È stato, inoltre, condivisibilmente rilevato che le misure cautelari “coprono ogni bisogno di tutela che le misure protettive non riescono a garantire”[32], e che, anzi, “quando vengono chieste dal debitore, le misure cautelari si possono sovrapporre alla misure protettive che non abbiano contenuto tipico, con l’unica differenza dei possibili destinatari”[33]. 
Ma se il medesimo bisogno di tutela può essere soddisfatto sia con l’una misura che con l’altra, viene da chiedersi le ragioni dell’apparente duplicazione del mezzo[34]. 
Ragioni che possono operare, a mio avviso, su vari livelli. 
Sotto il profilo soggettivo, e principiando dal lato attivo, le misure protettive (come è testualmente chiarito dall’art. 54, commi 2 e 3) possono essere richieste soltanto dal debitore e non anche dal creditore; il primo è altresì legittimato a chiedere la concessione di misure cautelari, al pari del creditore, il quale non può però avvalersi di misure protettive. 
Pertanto, solo ricorrendo alle misure cautelari innominate il creditore (se e nella misura in cui abbia interesse alla protezione del patrimonio del debitore) può raggiungere un effetto che il debitore potrebbe conseguire chiedendo una misura protettiva atipica. 
Se ci riferiamo, poi, ai destinatari delle misure, potrebbe verificarsi che un provvedimento avente un certo contenuto protettivo – si pensi, ad esempio, all’inibitoria di una o più condotte “ostili” alla conclusione delle trattative – sia ottenibile come misura protettiva o come misura cautelare, a seconda che essa vada a colpire i creditori (e si ricorrerà in questo caso all’adozione di una misura protettiva) o i terzi (nel qual caso non potrà che essere richiesta una misura cautelare, dato che il terzo periodo dell’art. 54, comma 2, fa riferimento alle azioni o condotte dei soli creditori). 

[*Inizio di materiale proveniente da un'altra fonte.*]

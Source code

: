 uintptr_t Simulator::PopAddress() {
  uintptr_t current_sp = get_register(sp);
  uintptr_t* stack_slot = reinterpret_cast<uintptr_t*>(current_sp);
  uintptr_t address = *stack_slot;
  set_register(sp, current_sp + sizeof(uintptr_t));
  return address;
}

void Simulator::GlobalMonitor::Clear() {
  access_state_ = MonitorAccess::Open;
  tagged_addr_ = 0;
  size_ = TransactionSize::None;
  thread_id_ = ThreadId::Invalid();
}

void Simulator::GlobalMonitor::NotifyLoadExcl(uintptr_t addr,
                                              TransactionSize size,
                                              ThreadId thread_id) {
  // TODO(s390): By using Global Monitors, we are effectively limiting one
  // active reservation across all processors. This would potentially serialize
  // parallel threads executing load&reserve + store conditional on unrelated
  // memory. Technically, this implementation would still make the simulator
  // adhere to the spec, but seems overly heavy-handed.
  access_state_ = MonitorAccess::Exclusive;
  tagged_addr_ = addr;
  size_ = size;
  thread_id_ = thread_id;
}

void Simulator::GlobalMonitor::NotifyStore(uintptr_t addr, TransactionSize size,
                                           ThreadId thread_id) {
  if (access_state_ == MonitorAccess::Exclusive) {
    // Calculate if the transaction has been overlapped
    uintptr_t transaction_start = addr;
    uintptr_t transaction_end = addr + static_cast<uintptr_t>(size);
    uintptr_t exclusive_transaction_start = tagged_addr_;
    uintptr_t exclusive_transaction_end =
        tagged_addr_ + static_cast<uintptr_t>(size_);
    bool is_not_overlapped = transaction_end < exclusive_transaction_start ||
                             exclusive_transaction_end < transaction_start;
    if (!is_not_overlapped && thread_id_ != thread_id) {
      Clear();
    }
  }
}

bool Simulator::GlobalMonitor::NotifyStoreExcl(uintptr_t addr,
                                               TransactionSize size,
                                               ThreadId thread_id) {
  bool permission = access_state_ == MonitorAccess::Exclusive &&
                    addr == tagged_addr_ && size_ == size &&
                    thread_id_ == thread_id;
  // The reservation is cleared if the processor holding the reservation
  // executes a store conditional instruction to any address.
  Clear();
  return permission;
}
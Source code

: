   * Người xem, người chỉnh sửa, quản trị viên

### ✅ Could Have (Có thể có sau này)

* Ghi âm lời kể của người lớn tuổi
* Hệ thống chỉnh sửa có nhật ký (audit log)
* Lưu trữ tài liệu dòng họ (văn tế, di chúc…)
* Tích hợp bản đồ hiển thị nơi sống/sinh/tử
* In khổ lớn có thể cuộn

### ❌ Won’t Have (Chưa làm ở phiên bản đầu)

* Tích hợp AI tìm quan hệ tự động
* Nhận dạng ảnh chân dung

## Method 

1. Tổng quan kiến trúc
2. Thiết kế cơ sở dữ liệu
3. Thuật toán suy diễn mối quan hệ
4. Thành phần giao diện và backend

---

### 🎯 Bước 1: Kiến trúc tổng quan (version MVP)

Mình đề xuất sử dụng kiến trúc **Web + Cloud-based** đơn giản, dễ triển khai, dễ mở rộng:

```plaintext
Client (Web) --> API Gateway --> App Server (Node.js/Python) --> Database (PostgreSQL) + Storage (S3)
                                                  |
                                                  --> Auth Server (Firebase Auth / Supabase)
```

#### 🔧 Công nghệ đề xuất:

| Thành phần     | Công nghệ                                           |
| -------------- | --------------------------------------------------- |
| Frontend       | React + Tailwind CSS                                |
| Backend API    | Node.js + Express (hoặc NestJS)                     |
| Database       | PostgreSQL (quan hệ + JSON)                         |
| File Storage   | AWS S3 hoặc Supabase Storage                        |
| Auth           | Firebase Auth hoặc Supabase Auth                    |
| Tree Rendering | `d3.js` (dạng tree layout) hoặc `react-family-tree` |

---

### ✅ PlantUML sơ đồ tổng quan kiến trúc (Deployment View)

Essendo – ben inteso – necessario che in entrambi i casi “l’obbligo violato e il conseguente comportamento da tenere per rimediare alla violazione siano effettivamente ricavabili a livello di diritto sostanziale”[35]. 
In questo quadro, ci si è altresì chiesti “se possa essere oggetto di una misura protettiva atipica o, in alternativa, di una misura cautelare, o, ancora di entrambe, l'imposizione di un obbligo di rinegoziare le condizioni di un rapporto, si pensi, per esempio, a un rapporto in essere con il ceto bancario”[36]. 
Se ci spostiamo, quindi, all’esame del profilo temporale, rileveremo che – mentre le misure protettive atipiche possono essere chieste soltanto con istanza successiva al deposito della proposta, del piano o della documentazione (art. 54, comma 2, CCII) – l’istanza di misure cautelari esige la mera pendenza del procedimento unitario, già conseguente alla proposizione della domanda prenotativa o di concordato semplificato, essendo esclusa la sola proposizione di domande cautelari ante causam
Last but not least, è da valutare il profilo funzionale, ovvero l’obiettivo delle misure di volta in volta richieste. 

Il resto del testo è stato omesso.